Find text & extract to new file

Find text & extract to new file

2
NewbieNewbie
2

    Jul 17, 2012#1

    Hi,

    I'm total novice to ultraedit, macros, scripts etc.

    I have lot of multiple GB csv files, ranging from 2-12GB, what I need to do is to find text, and extract lines which contain that text to new file and save it as custom file name

    For example: find "English", extract/copy all lines, and paste them into new file called english.csv

    I tried to do it with Search/Replace & "List line containing string", but it's so bloody slow. and when trying to copy few hundred thousands lines ultaedit hangs, and crashes from time to time

    any help will be appreciated

    2362
    MasterMaster
    2362

      Jul 17, 2012#2

      In my considered opinion, if this is something you are needing to do on any type of regular basis, then you need a specialized tool that does what you are asking. Not a text editor that has search capabilities. The editor would have to load the file. I personally think you would be best leaving the file on the drive, and allowing a stand-alone compiled program search line by line, placing those lines into a new file that it finds meeting the criteria.
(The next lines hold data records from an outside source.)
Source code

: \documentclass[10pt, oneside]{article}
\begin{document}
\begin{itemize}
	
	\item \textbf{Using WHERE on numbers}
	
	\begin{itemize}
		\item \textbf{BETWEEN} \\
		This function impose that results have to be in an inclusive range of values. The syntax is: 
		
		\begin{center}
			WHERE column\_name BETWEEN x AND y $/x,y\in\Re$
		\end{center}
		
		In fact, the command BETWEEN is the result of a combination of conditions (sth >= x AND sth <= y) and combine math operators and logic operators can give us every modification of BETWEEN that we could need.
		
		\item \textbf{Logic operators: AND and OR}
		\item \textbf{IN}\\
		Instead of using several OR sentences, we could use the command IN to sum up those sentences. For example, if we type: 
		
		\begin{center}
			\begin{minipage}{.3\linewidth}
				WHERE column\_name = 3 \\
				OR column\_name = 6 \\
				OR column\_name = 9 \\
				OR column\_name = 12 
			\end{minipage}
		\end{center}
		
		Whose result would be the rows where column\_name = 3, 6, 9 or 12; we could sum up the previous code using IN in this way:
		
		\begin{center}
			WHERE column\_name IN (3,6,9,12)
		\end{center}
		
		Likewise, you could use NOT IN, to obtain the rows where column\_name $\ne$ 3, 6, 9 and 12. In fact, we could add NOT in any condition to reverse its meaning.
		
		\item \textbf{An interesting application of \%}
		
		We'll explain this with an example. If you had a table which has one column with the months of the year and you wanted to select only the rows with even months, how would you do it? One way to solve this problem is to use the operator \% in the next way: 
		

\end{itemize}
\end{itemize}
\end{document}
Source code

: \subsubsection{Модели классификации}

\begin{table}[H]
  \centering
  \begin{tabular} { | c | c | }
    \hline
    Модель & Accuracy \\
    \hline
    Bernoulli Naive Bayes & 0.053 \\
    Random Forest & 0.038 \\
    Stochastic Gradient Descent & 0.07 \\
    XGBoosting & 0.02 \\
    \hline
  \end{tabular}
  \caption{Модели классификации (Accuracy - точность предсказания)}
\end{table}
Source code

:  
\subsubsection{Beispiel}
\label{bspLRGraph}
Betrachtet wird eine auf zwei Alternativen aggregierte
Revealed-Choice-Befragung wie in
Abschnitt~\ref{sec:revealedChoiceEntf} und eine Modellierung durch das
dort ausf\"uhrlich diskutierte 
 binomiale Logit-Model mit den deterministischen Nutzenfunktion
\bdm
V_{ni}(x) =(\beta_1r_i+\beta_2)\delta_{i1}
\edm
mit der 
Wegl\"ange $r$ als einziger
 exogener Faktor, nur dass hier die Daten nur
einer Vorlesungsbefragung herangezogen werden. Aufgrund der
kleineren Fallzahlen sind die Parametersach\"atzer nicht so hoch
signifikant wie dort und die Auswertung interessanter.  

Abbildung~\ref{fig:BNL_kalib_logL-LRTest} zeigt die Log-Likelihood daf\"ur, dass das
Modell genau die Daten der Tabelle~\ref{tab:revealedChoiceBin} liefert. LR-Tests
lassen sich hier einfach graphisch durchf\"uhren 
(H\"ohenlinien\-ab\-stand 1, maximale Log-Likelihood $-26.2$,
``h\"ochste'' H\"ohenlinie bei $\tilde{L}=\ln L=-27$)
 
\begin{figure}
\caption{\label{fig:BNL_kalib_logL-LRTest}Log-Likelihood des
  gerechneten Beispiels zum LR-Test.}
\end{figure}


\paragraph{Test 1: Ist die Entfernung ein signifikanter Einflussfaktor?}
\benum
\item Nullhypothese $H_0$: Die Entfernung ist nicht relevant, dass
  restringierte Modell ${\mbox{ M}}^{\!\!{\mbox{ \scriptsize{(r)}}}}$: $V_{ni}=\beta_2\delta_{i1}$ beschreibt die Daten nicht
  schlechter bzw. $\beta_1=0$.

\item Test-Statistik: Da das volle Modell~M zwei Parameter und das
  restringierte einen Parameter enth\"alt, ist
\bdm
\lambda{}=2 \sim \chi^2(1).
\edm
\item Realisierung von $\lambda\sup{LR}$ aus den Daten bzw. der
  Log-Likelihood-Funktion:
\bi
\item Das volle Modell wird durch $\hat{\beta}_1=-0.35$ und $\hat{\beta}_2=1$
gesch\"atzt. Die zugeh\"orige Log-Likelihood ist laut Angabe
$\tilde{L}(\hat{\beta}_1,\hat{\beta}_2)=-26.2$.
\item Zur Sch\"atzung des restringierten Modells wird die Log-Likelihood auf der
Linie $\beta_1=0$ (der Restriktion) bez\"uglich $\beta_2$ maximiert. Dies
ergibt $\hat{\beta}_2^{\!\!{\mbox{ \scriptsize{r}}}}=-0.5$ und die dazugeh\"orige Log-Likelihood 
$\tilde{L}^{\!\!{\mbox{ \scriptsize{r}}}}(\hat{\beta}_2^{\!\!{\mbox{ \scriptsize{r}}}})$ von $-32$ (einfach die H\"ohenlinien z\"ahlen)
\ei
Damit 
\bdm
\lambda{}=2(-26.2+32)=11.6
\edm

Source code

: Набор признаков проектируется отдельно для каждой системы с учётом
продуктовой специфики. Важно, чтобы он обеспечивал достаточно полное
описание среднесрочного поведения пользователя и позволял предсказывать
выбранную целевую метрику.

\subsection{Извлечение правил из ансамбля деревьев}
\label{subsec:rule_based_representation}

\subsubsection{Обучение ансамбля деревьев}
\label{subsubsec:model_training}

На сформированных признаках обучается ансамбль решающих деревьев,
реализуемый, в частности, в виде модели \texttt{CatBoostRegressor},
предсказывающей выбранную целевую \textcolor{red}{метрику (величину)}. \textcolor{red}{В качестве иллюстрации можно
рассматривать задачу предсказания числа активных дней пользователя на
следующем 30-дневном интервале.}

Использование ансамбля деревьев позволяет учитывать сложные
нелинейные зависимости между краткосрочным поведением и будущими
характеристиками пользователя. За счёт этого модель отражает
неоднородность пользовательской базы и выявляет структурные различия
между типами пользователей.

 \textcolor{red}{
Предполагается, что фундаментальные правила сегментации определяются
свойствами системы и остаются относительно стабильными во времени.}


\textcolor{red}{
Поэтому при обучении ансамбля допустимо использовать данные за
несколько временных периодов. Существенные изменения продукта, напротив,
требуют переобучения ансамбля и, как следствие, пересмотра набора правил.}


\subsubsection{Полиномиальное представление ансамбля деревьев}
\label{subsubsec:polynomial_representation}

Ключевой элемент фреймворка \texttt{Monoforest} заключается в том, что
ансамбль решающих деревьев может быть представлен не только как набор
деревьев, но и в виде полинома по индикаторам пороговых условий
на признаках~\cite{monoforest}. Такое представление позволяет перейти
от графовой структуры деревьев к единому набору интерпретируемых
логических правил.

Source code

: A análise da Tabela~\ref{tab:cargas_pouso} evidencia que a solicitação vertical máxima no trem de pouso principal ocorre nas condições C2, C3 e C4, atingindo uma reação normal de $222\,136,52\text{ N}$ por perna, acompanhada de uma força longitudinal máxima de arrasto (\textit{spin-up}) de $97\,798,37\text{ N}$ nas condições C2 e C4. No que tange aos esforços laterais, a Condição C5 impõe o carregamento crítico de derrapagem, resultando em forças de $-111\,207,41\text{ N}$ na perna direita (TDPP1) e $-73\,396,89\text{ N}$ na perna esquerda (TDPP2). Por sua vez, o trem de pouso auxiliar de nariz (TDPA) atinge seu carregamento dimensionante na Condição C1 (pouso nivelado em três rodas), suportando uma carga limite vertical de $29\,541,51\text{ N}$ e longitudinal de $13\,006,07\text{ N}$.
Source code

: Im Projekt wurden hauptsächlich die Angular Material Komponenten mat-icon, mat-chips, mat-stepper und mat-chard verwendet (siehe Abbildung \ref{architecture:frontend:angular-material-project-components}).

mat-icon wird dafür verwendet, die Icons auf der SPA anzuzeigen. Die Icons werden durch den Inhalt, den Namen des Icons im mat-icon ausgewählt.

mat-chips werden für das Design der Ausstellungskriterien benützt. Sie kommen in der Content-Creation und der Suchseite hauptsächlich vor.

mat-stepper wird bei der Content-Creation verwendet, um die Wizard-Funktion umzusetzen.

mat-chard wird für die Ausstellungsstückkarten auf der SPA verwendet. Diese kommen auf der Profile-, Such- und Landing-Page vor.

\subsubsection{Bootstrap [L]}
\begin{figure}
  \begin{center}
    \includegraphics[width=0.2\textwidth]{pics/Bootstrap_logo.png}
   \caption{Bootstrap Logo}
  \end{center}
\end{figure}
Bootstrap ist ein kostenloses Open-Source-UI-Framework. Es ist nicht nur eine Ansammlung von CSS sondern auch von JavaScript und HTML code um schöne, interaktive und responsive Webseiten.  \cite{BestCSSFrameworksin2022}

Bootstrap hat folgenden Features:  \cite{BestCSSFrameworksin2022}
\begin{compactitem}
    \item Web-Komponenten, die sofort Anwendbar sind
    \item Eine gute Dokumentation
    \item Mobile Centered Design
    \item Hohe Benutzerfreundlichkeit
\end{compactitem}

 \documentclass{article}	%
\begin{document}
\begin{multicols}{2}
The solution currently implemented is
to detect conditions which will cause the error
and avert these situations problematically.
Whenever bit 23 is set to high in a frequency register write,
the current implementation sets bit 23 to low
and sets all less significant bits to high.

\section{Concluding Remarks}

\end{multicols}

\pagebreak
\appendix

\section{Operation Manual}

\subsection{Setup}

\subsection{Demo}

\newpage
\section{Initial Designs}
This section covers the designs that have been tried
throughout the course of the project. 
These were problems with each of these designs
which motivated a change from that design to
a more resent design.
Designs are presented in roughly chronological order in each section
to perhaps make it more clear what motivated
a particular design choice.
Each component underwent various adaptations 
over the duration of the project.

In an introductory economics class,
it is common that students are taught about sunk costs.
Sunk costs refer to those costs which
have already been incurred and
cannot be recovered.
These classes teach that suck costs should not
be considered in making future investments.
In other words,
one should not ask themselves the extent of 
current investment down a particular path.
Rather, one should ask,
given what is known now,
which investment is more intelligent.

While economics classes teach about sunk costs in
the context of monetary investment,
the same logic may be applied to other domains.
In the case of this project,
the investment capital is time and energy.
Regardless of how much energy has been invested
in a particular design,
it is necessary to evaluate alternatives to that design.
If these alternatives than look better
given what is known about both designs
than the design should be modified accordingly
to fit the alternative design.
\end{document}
      This would require a relatively small amount of code, and is something that could be run from the command line or a batch file to repeat the process on a recurring basis, changing the text to search for each time as needed. Or perhaps better yet, a small Windows program that will ask for "text to search for", "file to search in", and "save as filename".

      Nothing will be lightening fast on files that size, but a compiled program using C, C++, C#, or Object Pascal will give you the fastest possible solution for what you are looking for.

      What you are trying to do is called "Data Mining". Data mining is best left up to optimized, specialized programs. UltraEdit was created to write such specialized programs, not to do the actual data mining.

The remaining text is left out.